* Problem to solve:
In the listing that follows, the lines starting at the one containing "- [报错问题解决](#报错问题解决)" and ending at the one containing "下面介绍在 CentOS 系统中，通过 yum 来安装 git" are to be returned exactly, both boundary lines included, and no others.

* Material provided:
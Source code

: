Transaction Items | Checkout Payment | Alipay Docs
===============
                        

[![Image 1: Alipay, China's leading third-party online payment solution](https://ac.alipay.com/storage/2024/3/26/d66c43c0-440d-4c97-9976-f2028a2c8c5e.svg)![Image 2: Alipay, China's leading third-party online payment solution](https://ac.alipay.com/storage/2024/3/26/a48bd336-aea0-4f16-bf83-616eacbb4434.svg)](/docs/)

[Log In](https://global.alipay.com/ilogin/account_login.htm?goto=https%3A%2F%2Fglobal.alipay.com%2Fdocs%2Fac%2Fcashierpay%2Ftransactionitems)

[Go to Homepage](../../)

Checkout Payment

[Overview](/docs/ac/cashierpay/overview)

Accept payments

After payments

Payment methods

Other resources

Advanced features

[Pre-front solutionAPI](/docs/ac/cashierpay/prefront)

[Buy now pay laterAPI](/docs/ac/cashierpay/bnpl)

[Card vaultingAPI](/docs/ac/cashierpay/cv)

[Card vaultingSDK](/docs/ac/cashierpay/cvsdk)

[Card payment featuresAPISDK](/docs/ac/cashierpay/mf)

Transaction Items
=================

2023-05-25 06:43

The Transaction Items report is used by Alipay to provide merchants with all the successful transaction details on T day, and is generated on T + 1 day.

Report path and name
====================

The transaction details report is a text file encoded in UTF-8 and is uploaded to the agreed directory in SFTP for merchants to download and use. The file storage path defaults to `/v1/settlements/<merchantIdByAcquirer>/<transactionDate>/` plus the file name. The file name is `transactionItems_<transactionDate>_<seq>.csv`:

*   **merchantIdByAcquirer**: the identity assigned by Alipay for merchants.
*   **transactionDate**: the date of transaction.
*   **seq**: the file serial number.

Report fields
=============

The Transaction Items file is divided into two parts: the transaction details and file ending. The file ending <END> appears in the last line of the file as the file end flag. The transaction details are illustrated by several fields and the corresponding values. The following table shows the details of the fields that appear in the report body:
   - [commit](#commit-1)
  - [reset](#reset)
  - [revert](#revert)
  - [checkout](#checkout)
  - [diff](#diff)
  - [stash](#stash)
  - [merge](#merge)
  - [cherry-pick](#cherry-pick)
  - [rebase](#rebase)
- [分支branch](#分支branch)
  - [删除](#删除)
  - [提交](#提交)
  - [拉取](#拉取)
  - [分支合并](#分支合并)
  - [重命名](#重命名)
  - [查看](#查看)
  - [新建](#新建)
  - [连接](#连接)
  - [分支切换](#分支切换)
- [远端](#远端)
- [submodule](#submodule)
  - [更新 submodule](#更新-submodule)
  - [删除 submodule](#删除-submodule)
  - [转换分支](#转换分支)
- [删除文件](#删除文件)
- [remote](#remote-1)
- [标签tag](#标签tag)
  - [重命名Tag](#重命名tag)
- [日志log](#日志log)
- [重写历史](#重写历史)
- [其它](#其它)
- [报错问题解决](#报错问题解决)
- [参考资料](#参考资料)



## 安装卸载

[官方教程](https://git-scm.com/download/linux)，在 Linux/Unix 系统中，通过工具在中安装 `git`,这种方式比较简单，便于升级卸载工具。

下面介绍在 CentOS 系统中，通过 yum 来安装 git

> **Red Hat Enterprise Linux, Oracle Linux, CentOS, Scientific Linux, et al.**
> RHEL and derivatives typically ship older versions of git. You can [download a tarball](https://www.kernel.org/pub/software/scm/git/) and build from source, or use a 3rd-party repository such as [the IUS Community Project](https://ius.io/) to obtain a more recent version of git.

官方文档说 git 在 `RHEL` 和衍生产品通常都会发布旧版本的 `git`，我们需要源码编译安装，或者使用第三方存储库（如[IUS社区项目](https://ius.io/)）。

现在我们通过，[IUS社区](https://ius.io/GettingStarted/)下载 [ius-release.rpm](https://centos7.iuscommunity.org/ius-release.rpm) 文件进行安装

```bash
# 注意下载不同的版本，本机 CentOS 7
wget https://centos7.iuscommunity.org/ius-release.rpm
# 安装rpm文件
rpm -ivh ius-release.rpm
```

* Exercise result:
- [报错问题解决](#报错问题解决)
- [参考资料](#参考资料)



## 安装卸载

[官方教程](https://git-scm.com/download/linux)，在 Linux/Unix 系统中，通过工具在中安装 `git`,这种方式比较简单，便于升级卸载工具。

下面介绍在 CentOS 系统中，通过 yum 来安装 git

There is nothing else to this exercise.